A Physics-Informed Operator Learning Benchmark for Thermal-Mechanical Surrogate Modeling in WA-DED

Operator-learning surrogates are emerging as a practical route to real-time simulation for wire-arc directed energy deposition (WA-DED). However, predictive accuracy is often degraded when jointly learning transient reversible quantities (e.g., elastic and thermal strain) and history-dependent responses (e.g., plastic strain and stress). To address the resulting feature interference, we establish a benchmark for evaluating Physics-Informed Operator Learning (PIOL) pathways via constitutive behavior, including FEM labeling, decoupled modeling, and PIOL evaluating.
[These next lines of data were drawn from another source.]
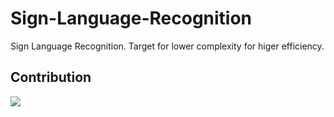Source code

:# Sign-Language-Recognition
Sign Language Recognition. Target for lower complexity for higer efficiency.

## Contribution
<a href="https://github.com/YapWH/Sign-Language-Recognition/graphs/contributors">
  <img src="https://contrib.rocks/image?repo=YapWH/Sign-Language-Recognition" />
</a>
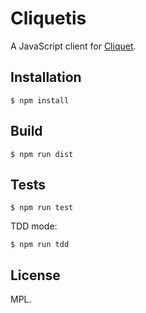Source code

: Cliquetis
=========

A JavaScript client for [Cliquet](https://github.com/mozilla-services/cliquet/).

Installation
------------

    $ npm install

Build
-----

    $ npm run dist

Tests
-----

    $ npm run test

TDD mode:

    $ npm run tdd

License
-------

MPL.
The PIOL framework uses a shared trunk to represent geometry-conditioned basis functions, while employing heterogeneous branches matched to constitutive behavior: a lightweight CNN-MLP branch for transient elastic response and a CNN-LSTM branch for history-dependent plasticity and stress. A constitutive constraint term further regularizes the thermal-strain prediction. Finally, through thermally calibrated FEM simulated dataset across multiple process conditions, the PIOL scheme evaluated on the benchmark demonstrate improved stress prediction accuracy relative to baseline variants, with millisecond-scale inference suitable for online digital-twin deployment.